↓↓↓

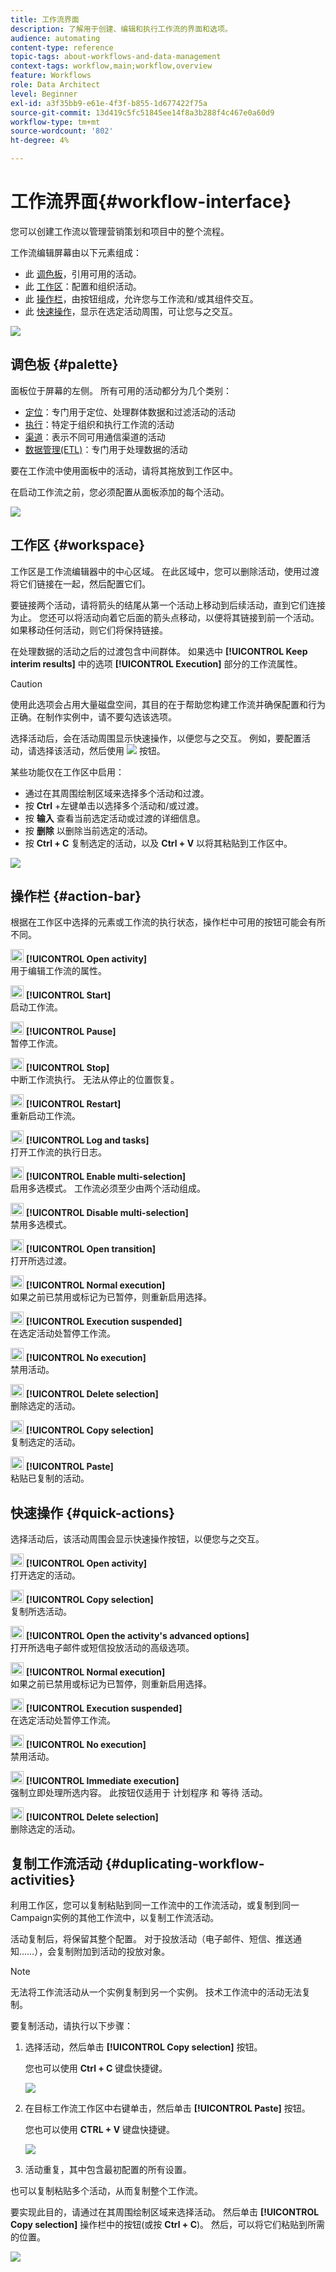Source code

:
 ```yaml
---
title: 工作流界面
description: 了解用于创建、编辑和执行工作流的界面和选项。
audience: automating
content-type: reference
topic-tags: about-workflows-and-data-management
context-tags: workflow,main;workflow,overview
feature: Workflows
role: Data Architect
level: Beginner
exl-id: a3f35bb9-e61e-4f3f-b855-1d677422f75a
source-git-commit: 13d419c5fc51845ee14f8a3b288f4c467e0a60d9
workflow-type: tm+mt
source-wordcount: '802'
ht-degree: 4%

---
```


# 工作流界面{#workflow-interface}

您可以创建工作流以管理营销策划和项目中的整个流程。

工作流编辑屏幕由以下元素组成：

* 此 [调色板](#palette)，引用可用的活动。
* 此 [工作区](#workspace)：配置和组织活动。
* 此 [操作栏](#action-bar)，由按钮组成，允许您与工作流和/或其组件交互。
* 此 [快速操作](#quick-actions)，显示在选定活动周围，可让您与之交互。

![](assets/wkf_overview.png)

## 调色板 {#palette}

面板位于屏幕的左侧。 所有可用的活动都分为几个类别：

* [定位](../../automating/using/about-targeting-activities.md)：专门用于定位、处理群体数据和过滤活动的活动
* [执行](../../automating/using/about-execution-activities.md)：特定于组织和执行工作流的活动
* [渠道](../../automating/using/about-channel-activities.md)：表示不同可用通信渠道的活动
* [数据管理(ETL)](../../automating/using/about-data-management-activities.md)：专门用于处理数据的活动

要在工作流中使用面板中的活动，请将其拖放到工作区中。

在启动工作流之前，您必须配置从面板添加的每个活动。

![](assets/workflow_palette.png)

## 工作区 {#workspace}

工作区是工作流编辑器中的中心区域。 在此区域中，您可以删除活动，使用过渡将它们链接在一起，然后配置它们。

要链接两个活动，请将箭头的结尾从第一个活动上移动到后续活动，直到它们连接为止。 您还可以将活动向着它后面的箭头点移动，以便将其链接到前一个活动。 如果移动任何活动，则它们将保持链接。

在处理数据的活动之后的过渡包含中间群体。 如果选中 **[!UICONTROL Keep interim results]** 中的选项 **[!UICONTROL Execution]** 部分的工作流属性。

>[!CAUTION]
>
>使用此选项会占用大量磁盘空间，其目的在于帮助您构建工作流并确保配置和行为正确。在制作实例中，请不要勾选该选项。


选择活动后，会在活动周围显示快速操作，以便您与之交互。 例如，要配置活动，请选择该活动，然后使用 ![](assets/edit_darkgrey-24px_table.png) 按钮。

某些功能仅在工作区中启用：

* 通过在其周围绘制区域来选择多个活动和过渡。
* 按 **Ctrl** +左键单击以选择多个活动和/或过渡。
* 按 **输入** 查看当前选定活动或过渡的详细信息。
* 按 **删除** 以删除当前选定的活动。
* 按 **Ctrl + C** 复制选定的活动，以及 **Ctrl + V** 以将其粘贴到工作区中。

![](assets/workflow_workspace.png)

## 操作栏 {#action-bar}

根据在工作区中选择的元素或工作流的执行状态，操作栏中可用的按钮可能会有所不同。

<img height="21px" src="assets/edit_darkgrey-24px.png" /> **[!UICONTROL Open activity]**<br/>用于编辑工作流的属性。

<img height="21px" src="assets/play_darkgrey-24px_table.png" /> **[!UICONTROL Start]**<br/>启动工作流。

<img height="21px" src="assets/pause_darkgrey-24px_table.png" /> **[!UICONTROL Pause]**<br/>暂停工作流。

<img height="21px" src="assets/stop_darkgrey-24px_table.png" /> **[!UICONTROL Stop]**<br/>中断工作流执行。 无法从停止的位置恢复。

<img height="21px" src="assets/pauseplay_darkgrey-24px_table.png" /> **[!UICONTROL Restart]**<br/>重新启动工作流。

<img height="21px" src="assets/printpreview_darkgrey-24px_table.png" /> **[!UICONTROL Log and tasks]**<br/>打开工作流的执行日志。

<img height="21px" src="assets/checkcircle_darkgrey-24px_table.png" /> **[!UICONTROL Enable multi-selection]**<br/>启用多选模式。 工作流必须至少由两个活动组成。

<img height="21px" src="assets/closecircle_darkgrey-24px_table.png" /> **[!UICONTROL Disable multi-selection]**<br/>禁用多选模式。<br />

<img height="21px" src="assets/targeted.png" /> **[!UICONTROL Open transition]**<br/>打开所选过渡。<br />

<img height="21px" src="assets/check_darkgrey-24px_table.png" />  **[!UICONTROL Normal execution]**<br/>如果之前已禁用或标记为已暂停，则重新启用选择。<br />

<img height="21px" src="assets/check_pause_darkgrey-24px_table.png" /> **[!UICONTROL Execution suspended]**<br/>在选定活动处暂停工作流。<br />

<img height="21px" src="assets/checkdisable.png" /> **[!UICONTROL No execution]**<br/>禁用活动。<br />

<img height="21px" src="assets/delete_darkgrey-24px_table.png" /> **[!UICONTROL Delete selection]**<br/>删除选定的活动。<br />

<img height="21px" src="assets/copy_24px.png" /> **[!UICONTROL Copy selection]**<br/>复制选定的活动。

<img height="21px" src="assets/paste_24px.png" /> **[!UICONTROL Paste]**<br/>粘贴已复制的活动。

## 快速操作 {#quick-actions}

选择活动后，该活动周围会显示快速操作按钮，以便您与之交互。

<img height="21px" src="assets/edit_darkgrey-24px.png" /> **[!UICONTROL Open activity]**<br/>打开选定的活动。

<img height="21px" src="assets/copy_24px.png" /> **[!UICONTROL Copy selection]**<br/>复制所选活动。

<img height="21px" src="assets/wkf_dlv_act_params_icon.png" /> **[!UICONTROL Open the activity's advanced options]**<br/>打开所选电子邮件或短信投放活动的高级选项。

<img height="21px" src="assets/check_darkgrey-24px_table.png" /> **[!UICONTROL Normal execution]**<br/>如果之前已禁用或标记为已暂停，则重新启用选择。

<img height="21px" src="assets/check_pause_darkgrey-24px_table.png" /> **[!UICONTROL Execution suspended]**<br/>在选定活动处暂停工作流。

<img height="21px" src="assets/checkdisable.png" /> **[!UICONTROL No execution]**<br/>禁用活动。

<img height="21px" src="assets/pending_darkgrey-24px_table.png" /> **[!UICONTROL Immediate execution]**<br/>强制立即处理所选内容。 此按钮仅适用于 <span class="uicontrol">计划程序</span> 和 <span class="uicontrol">等待</span> 活动。

<img height="21px" src="assets/delete_darkgrey-24px_table.png" /> **[!UICONTROL Delete selection]**<br/>删除选定的活动。

## 复制工作流活动 {#duplicating-workflow-activities}

利用工作区，您可以复制粘贴到同一工作流中的工作流活动，或复制到同一Campaign实例的其他工作流中，以复制工作流活动。

活动复制后，将保留其整个配置。 对于投放活动（电子邮件、短信、推送通知……），会复制附加到活动的投放对象。

>[!NOTE]
>
>无法将工作流活动从一个实例复制到另一个实例。 技术工作流中的活动无法复制。

要复制活动，请执行以下步骤：

1. 选择活动，然后单击 **[!UICONTROL Copy selection]** 按钮。

   您也可以使用 **Ctrl + C** 键盘快捷键。

   ![](assets/wkf_copypaste1.png)

1. 在目标工作流工作区中右键单击，然后单击 **[!UICONTROL Paste]** 按钮。

   您也可以使用 **CTRL + V** 键盘快捷键。

   ![](assets/wkf_copypaste2.png)

1. 活动重复，其中包含最初配置的所有设置。

也可以复制粘贴多个活动，从而复制整个工作流。

要实现此目的，请通过在其周围绘制区域来选择活动。 然后单击 **[!UICONTROL Copy selection]** 操作栏中的按钮(或按 **Ctrl + C**)。 然后，可以将它们粘贴到所需的位置。

![](assets/wkf_copypaste3.png)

↑↑↑

• [Work to complete]
Out of the material above, gather each line where "键盘快捷键" appears.

• [Exercise solution]
   您也可以使用 **Ctrl + C** 键盘快捷键。
   您也可以使用 **CTRL + V** 键盘快捷键。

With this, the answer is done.